*WHAT THE TASK ASKS:*
Retype the records below from their first line through the line holding "Input sequences were", including both ends and no pictures.

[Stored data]

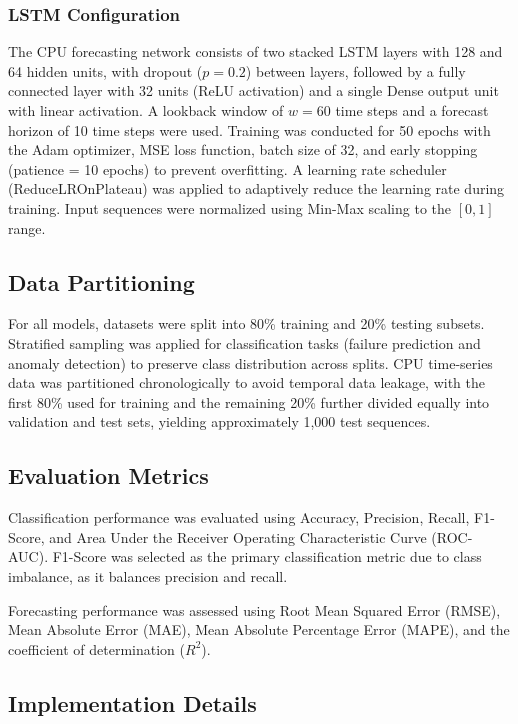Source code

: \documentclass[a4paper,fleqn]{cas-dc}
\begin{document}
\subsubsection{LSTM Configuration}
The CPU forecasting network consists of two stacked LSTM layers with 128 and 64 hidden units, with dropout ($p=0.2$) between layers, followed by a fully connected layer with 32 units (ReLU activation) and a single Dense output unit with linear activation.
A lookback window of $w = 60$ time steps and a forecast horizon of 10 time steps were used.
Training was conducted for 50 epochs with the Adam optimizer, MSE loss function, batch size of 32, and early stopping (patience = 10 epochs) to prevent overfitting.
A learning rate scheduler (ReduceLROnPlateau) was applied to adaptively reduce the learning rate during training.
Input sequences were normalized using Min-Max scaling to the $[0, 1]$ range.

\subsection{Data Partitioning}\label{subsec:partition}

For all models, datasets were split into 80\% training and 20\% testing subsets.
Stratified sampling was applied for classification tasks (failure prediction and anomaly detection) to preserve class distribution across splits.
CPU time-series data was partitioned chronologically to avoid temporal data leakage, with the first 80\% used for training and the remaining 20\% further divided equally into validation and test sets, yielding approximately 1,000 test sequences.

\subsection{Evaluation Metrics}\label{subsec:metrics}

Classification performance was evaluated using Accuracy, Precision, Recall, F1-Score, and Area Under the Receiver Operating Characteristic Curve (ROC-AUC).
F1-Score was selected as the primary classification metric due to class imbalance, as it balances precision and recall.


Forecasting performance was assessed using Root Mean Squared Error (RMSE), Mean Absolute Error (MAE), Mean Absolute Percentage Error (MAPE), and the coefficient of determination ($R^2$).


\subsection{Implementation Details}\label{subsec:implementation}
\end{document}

*EXERCISE RESPONSE:*
Source code

: \documentclass[a4paper,fleqn]{cas-dc}
\begin{document}
\subsubsection{LSTM Configuration}
The CPU forecasting network consists of two stacked LSTM layers with 128 and 64 hidden units, with dropout ($p=0.2$) between layers, followed by a fully connected layer with 32 units (ReLU activation) and a single Dense output unit with linear activation.
A lookback window of $w = 60$ time steps and a forecast horizon of 10 time steps were used.
Training was conducted for 50 epochs with the Adam optimizer, MSE loss function, batch size of 32, and early stopping (patience = 10 epochs) to prevent overfitting.
A learning rate scheduler (ReduceLROnPlateau) was applied to adaptively reduce the learning rate during training.
Input sequences were normalized using Min-Max scaling to the $[0, 1]$ range.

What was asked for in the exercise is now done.